> Task: Say how many lines of these entries include the word "DELETE", and answer with the number alone.

> Source material:
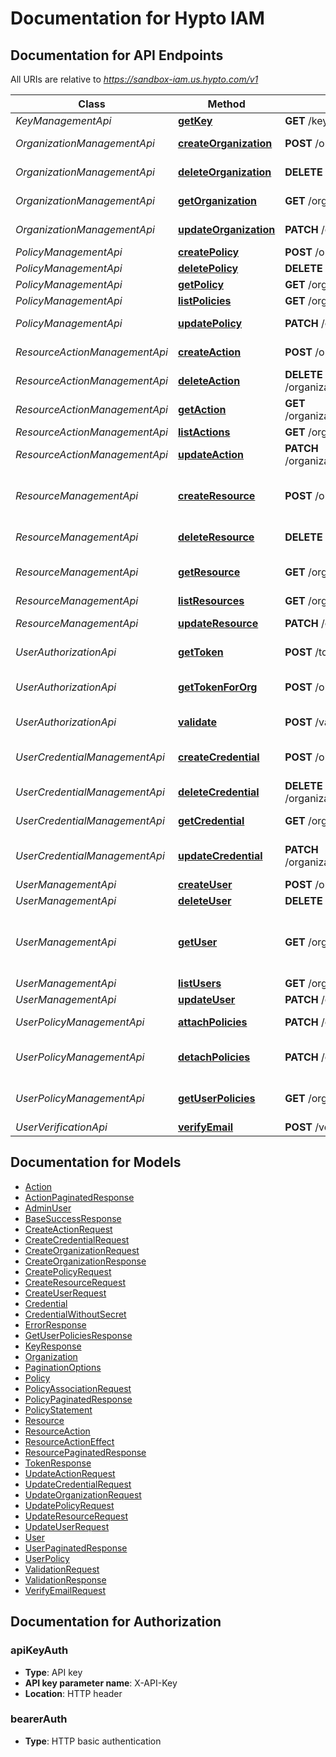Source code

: # Documentation for Hypto IAM

<a name="documentation-for-api-endpoints"></a>
## Documentation for API Endpoints

All URIs are relative to *https://sandbox-iam.us.hypto.com/v1*

Class | Method | HTTP request | Description
------------ | ------------- | ------------- | -------------
*KeyManagementApi* | [**getKey**](Apis/KeyManagementApi.md#getkey) | **GET** /keys/{kid} | Get keys
*OrganizationManagementApi* | [**createOrganization**](Apis/OrganizationManagementApi.md#createorganization) | **POST** /organizations | Creates an organization.
*OrganizationManagementApi* | [**deleteOrganization**](Apis/OrganizationManagementApi.md#deleteorganization) | **DELETE** /organizations/{organization_id} | Delete an organization
*OrganizationManagementApi* | [**getOrganization**](Apis/OrganizationManagementApi.md#getorganization) | **GET** /organizations/{organization_id} | Get an organization
*OrganizationManagementApi* | [**updateOrganization**](Apis/OrganizationManagementApi.md#updateorganization) | **PATCH** /organizations/{organization_id} | Update an organization
*PolicyManagementApi* | [**createPolicy**](Apis/PolicyManagementApi.md#createpolicy) | **POST** /organizations/{organization_id}/policies | Create a policy
*PolicyManagementApi* | [**deletePolicy**](Apis/PolicyManagementApi.md#deletepolicy) | **DELETE** /organizations/{organization_id}/policies/{policy_name} | Delete a policy
*PolicyManagementApi* | [**getPolicy**](Apis/PolicyManagementApi.md#getpolicy) | **GET** /organizations/{organization_id}/policies/{policy_name} | Get a policy
*PolicyManagementApi* | [**listPolicies**](Apis/PolicyManagementApi.md#listpolicies) | **GET** /organizations/{organization_id}/policies | List policies
*PolicyManagementApi* | [**updatePolicy**](Apis/PolicyManagementApi.md#updatepolicy) | **PATCH** /organizations/{organization_id}/policies/{policy_name} | Update a policy
*ResourceActionManagementApi* | [**createAction**](Apis/ResourceActionManagementApi.md#createaction) | **POST** /organizations/{organization_id}/resources/{resource_name}/actions | Create an action
*ResourceActionManagementApi* | [**deleteAction**](Apis/ResourceActionManagementApi.md#deleteaction) | **DELETE** /organizations/{organization_id}/resources/{resource_name}/actions/{action_name} | Delete an action
*ResourceActionManagementApi* | [**getAction**](Apis/ResourceActionManagementApi.md#getaction) | **GET** /organizations/{organization_id}/resources/{resource_name}/actions/{action_name} | Get an action
*ResourceActionManagementApi* | [**listActions**](Apis/ResourceActionManagementApi.md#listactions) | **GET** /organizations/{organization_id}/resources/{resource_name}/actions | List actions
*ResourceActionManagementApi* | [**updateAction**](Apis/ResourceActionManagementApi.md#updateaction) | **PATCH** /organizations/{organization_id}/resources/{resource_name}/actions/{action_name} | Update an action
*ResourceManagementApi* | [**createResource**](Apis/ResourceManagementApi.md#createresource) | **POST** /organizations/{organization_id}/resources | Create a resource name in an organization.
*ResourceManagementApi* | [**deleteResource**](Apis/ResourceManagementApi.md#deleteresource) | **DELETE** /organizations/{organization_id}/resources/{resource_name} | Delete a resource
*ResourceManagementApi* | [**getResource**](Apis/ResourceManagementApi.md#getresource) | **GET** /organizations/{organization_id}/resources/{resource_name} | Get the resource details
*ResourceManagementApi* | [**listResources**](Apis/ResourceManagementApi.md#listresources) | **GET** /organizations/{organization_id}/resources | List Resources
*ResourceManagementApi* | [**updateResource**](Apis/ResourceManagementApi.md#updateresource) | **PATCH** /organizations/{organization_id}/resources/{resource_name} | Update a resource
*UserAuthorizationApi* | [**getToken**](Apis/UserAuthorizationApi.md#gettoken) | **POST** /token | Generate a token
*UserAuthorizationApi* | [**getTokenForOrg**](Apis/UserAuthorizationApi.md#gettokenfororg) | **POST** /organizations/{organization_id}/token | Generate a organization_id scoped token
*UserAuthorizationApi* | [**validate**](Apis/UserAuthorizationApi.md#validate) | **POST** /validate | Validate an auth request
*UserCredentialManagementApi* | [**createCredential**](Apis/UserCredentialManagementApi.md#createcredential) | **POST** /organizations/{organization_id}/users/{user_name}/credentials | Create a new credential for a user
*UserCredentialManagementApi* | [**deleteCredential**](Apis/UserCredentialManagementApi.md#deletecredential) | **DELETE** /organizations/{organization_id}/users/{user_name}/credentials/{credential_id} | Delete a credential
*UserCredentialManagementApi* | [**getCredential**](Apis/UserCredentialManagementApi.md#getcredential) | **GET** /organizations/{organization_id}/users/{user_name}/credentials/{credential_id} | Gets credential for the user
*UserCredentialManagementApi* | [**updateCredential**](Apis/UserCredentialManagementApi.md#updatecredential) | **PATCH** /organizations/{organization_id}/users/{user_name}/credentials/{credential_id} | Update the status of credential
*UserManagementApi* | [**createUser**](Apis/UserManagementApi.md#createuser) | **POST** /organizations/{organization_id}/users | Create a user
*UserManagementApi* | [**deleteUser**](Apis/UserManagementApi.md#deleteuser) | **DELETE** /organizations/{organization_id}/users/{user_name} | Delete a User
*UserManagementApi* | [**getUser**](Apis/UserManagementApi.md#getuser) | **GET** /organizations/{organization_id}/users/{user_name} | Gets a user entity associated with the organization
*UserManagementApi* | [**listUsers**](Apis/UserManagementApi.md#listusers) | **GET** /organizations/{organization_id}/users | List users
*UserManagementApi* | [**updateUser**](Apis/UserManagementApi.md#updateuser) | **PATCH** /organizations/{organization_id}/users/{user_name} | Update a User
*UserPolicyManagementApi* | [**attachPolicies**](Apis/UserPolicyManagementApi.md#attachpolicies) | **PATCH** /organizations/{organization_id}/users/{user_name}/attach_policies | Attach policies to user
*UserPolicyManagementApi* | [**detachPolicies**](Apis/UserPolicyManagementApi.md#detachpolicies) | **PATCH** /organizations/{organization_id}/users/{user_name}/detach_policies | Detach policies from user
*UserPolicyManagementApi* | [**getUserPolicies**](Apis/UserPolicyManagementApi.md#getuserpolicies) | **GET** /organizations/{organization_id}/users/{user_name}/policies | List all policies associated with user
*UserVerificationApi* | [**verifyEmail**](Apis/UserVerificationApi.md#verifyemail) | **POST** /verifyEmail | Verify email


<a name="documentation-for-models"></a>
## Documentation for Models

 - [Action](./Models/Action.md)
 - [ActionPaginatedResponse](./Models/ActionPaginatedResponse.md)
 - [AdminUser](./Models/AdminUser.md)
 - [BaseSuccessResponse](./Models/BaseSuccessResponse.md)
 - [CreateActionRequest](./Models/CreateActionRequest.md)
 - [CreateCredentialRequest](./Models/CreateCredentialRequest.md)
 - [CreateOrganizationRequest](./Models/CreateOrganizationRequest.md)
 - [CreateOrganizationResponse](./Models/CreateOrganizationResponse.md)
 - [CreatePolicyRequest](./Models/CreatePolicyRequest.md)
 - [CreateResourceRequest](./Models/CreateResourceRequest.md)
 - [CreateUserRequest](./Models/CreateUserRequest.md)
 - [Credential](./Models/Credential.md)
 - [CredentialWithoutSecret](./Models/CredentialWithoutSecret.md)
 - [ErrorResponse](./Models/ErrorResponse.md)
 - [GetUserPoliciesResponse](./Models/GetUserPoliciesResponse.md)
 - [KeyResponse](./Models/KeyResponse.md)
 - [Organization](./Models/Organization.md)
 - [PaginationOptions](./Models/PaginationOptions.md)
 - [Policy](./Models/Policy.md)
 - [PolicyAssociationRequest](./Models/PolicyAssociationRequest.md)
 - [PolicyPaginatedResponse](./Models/PolicyPaginatedResponse.md)
 - [PolicyStatement](./Models/PolicyStatement.md)
 - [Resource](./Models/Resource.md)
 - [ResourceAction](./Models/ResourceAction.md)
 - [ResourceActionEffect](./Models/ResourceActionEffect.md)
 - [ResourcePaginatedResponse](./Models/ResourcePaginatedResponse.md)
 - [TokenResponse](./Models/TokenResponse.md)
 - [UpdateActionRequest](./Models/UpdateActionRequest.md)
 - [UpdateCredentialRequest](./Models/UpdateCredentialRequest.md)
 - [UpdateOrganizationRequest](./Models/UpdateOrganizationRequest.md)
 - [UpdatePolicyRequest](./Models/UpdatePolicyRequest.md)
 - [UpdateResourceRequest](./Models/UpdateResourceRequest.md)
 - [UpdateUserRequest](./Models/UpdateUserRequest.md)
 - [User](./Models/User.md)
 - [UserPaginatedResponse](./Models/UserPaginatedResponse.md)
 - [UserPolicy](./Models/UserPolicy.md)
 - [ValidationRequest](./Models/ValidationRequest.md)
 - [ValidationResponse](./Models/ValidationResponse.md)
 - [VerifyEmailRequest](./Models/VerifyEmailRequest.md)


<a name="documentation-for-authorization"></a>
## Documentation for Authorization

<a name="apiKeyAuth"></a>
### apiKeyAuth

- **Type**: API key
- **API key parameter name**: X-API-Key
- **Location**: HTTP header

<a name="bearerAuth"></a>
### bearerAuth

- **Type**: HTTP basic authentication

> Solution for this task: 6